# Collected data
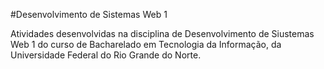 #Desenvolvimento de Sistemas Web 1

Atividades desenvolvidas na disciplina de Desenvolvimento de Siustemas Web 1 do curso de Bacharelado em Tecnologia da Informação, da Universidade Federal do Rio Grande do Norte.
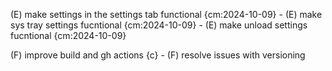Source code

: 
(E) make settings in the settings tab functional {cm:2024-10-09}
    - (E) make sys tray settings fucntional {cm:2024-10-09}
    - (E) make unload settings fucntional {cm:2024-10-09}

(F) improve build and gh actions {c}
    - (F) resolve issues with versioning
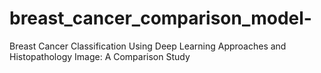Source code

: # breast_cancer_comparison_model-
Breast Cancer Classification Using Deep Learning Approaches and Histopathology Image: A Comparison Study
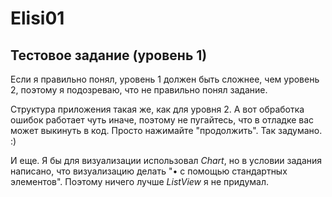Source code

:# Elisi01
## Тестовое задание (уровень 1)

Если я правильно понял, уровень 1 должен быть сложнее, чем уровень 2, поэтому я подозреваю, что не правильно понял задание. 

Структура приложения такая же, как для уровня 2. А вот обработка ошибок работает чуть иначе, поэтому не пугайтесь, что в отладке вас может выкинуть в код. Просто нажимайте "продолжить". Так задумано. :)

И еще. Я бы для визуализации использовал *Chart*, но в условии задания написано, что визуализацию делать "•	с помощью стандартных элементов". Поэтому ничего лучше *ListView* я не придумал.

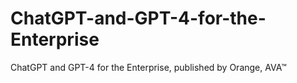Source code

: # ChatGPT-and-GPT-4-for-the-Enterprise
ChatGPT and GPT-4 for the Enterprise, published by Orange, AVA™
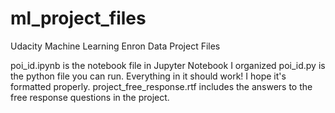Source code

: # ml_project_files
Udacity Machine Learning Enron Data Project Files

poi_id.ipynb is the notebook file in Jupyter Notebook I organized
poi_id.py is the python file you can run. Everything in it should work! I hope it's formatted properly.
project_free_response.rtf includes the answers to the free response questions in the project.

---

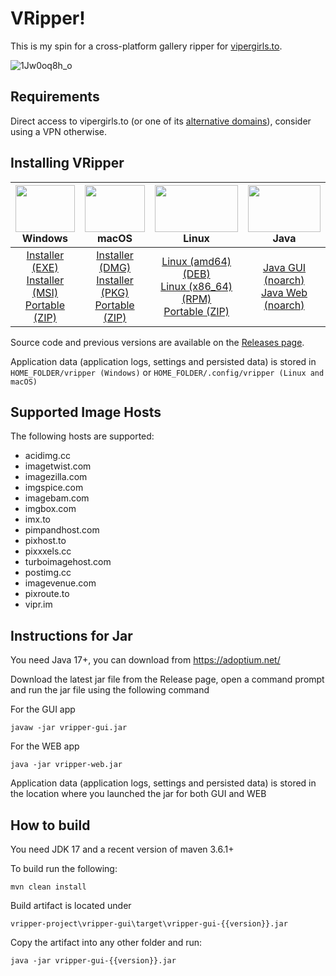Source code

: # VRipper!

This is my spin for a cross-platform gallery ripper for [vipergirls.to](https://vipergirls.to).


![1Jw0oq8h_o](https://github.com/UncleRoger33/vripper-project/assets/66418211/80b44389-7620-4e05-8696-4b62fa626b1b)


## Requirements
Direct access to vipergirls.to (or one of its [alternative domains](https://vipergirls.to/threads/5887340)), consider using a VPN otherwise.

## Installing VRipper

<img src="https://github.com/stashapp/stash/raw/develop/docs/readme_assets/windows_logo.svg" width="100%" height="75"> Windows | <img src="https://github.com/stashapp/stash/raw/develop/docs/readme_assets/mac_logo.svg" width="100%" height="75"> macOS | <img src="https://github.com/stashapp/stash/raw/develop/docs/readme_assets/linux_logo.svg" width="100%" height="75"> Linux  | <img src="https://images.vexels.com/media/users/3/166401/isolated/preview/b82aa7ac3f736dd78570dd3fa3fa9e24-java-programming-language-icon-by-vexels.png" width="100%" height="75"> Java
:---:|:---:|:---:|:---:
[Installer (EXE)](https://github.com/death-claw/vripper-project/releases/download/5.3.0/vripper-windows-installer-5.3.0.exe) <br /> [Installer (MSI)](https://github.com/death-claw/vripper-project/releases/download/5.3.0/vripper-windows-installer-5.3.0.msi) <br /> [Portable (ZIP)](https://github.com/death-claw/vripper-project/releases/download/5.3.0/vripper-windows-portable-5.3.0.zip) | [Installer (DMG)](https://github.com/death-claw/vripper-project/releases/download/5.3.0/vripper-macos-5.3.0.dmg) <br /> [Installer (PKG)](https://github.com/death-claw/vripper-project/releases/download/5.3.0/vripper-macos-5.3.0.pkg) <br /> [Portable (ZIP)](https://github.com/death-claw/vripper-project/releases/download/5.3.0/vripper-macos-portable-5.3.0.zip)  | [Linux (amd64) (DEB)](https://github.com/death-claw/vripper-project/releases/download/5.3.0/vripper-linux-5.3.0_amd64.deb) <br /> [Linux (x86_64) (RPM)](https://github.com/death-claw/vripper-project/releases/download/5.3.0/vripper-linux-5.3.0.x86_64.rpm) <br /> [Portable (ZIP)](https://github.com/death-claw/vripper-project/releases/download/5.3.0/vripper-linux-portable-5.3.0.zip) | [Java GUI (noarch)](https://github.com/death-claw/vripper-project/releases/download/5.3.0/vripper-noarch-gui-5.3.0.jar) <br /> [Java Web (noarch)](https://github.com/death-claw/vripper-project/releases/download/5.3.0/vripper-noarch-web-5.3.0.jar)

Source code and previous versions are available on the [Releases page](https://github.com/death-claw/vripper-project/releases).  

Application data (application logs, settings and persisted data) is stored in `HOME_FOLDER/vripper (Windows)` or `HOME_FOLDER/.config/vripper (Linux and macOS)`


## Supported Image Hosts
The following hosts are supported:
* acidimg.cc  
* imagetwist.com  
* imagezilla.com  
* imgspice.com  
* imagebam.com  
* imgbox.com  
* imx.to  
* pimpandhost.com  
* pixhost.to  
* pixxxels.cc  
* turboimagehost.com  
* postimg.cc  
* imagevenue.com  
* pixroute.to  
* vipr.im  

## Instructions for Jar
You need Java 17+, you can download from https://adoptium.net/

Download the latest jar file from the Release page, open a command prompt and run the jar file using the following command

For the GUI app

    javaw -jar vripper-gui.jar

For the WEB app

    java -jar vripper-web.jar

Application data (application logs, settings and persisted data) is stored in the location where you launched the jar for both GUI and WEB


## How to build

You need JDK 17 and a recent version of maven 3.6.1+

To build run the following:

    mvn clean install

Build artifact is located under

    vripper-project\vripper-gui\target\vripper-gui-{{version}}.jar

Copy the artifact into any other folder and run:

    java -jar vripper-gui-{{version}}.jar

# YOUR OBJECTIVE
Filter these records, keeping every line where the word "fucntional" occurs.

# WORKED SOLUTION
    - (E) make sys tray settings fucntional {cm:2024-10-09}
    - (E) make unload settings fucntional {cm:2024-10-09}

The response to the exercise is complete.